### Source records

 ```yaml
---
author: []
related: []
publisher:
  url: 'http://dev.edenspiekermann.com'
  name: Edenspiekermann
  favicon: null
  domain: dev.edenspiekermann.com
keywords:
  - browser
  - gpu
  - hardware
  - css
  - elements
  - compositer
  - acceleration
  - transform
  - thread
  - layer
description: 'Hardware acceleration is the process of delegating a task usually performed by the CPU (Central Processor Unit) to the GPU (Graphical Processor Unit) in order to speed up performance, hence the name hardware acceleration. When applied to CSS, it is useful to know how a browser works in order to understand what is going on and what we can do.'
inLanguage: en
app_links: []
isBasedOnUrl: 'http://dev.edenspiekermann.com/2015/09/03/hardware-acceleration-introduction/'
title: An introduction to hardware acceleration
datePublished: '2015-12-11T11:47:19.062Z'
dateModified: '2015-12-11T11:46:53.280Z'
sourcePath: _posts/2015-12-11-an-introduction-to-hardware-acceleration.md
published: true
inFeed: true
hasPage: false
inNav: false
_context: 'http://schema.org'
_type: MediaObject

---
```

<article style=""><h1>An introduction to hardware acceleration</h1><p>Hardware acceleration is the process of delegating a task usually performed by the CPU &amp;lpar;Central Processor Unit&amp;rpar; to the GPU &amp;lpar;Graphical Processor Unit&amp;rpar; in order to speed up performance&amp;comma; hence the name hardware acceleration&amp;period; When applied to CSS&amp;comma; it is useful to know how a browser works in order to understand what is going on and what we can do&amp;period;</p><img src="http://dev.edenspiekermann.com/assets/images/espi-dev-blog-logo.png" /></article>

######

To do - The word "http" is the filter: copy every line of the listing above that contains it.

Exercise result -
  url: 'http://dev.edenspiekermann.com'
isBasedOnUrl: 'http://dev.edenspiekermann.com/2015/09/03/hardware-acceleration-introduction/'
_context: 'http://schema.org'
<article style=""><h1>An introduction to hardware acceleration</h1><p>Hardware acceleration is the process of delegating a task usually performed by the CPU &amp;lpar;Central Processor Unit&amp;rpar; to the GPU &amp;lpar;Graphical Processor Unit&amp;rpar; in order to speed up performance&amp;comma; hence the name hardware acceleration&amp;period; When applied to CSS&amp;comma; it is useful to know how a browser works in order to understand what is going on and what we can do&amp;period;</p><img src="http://dev.edenspiekermann.com/assets/images/espi-dev-blog-logo.png" /></article>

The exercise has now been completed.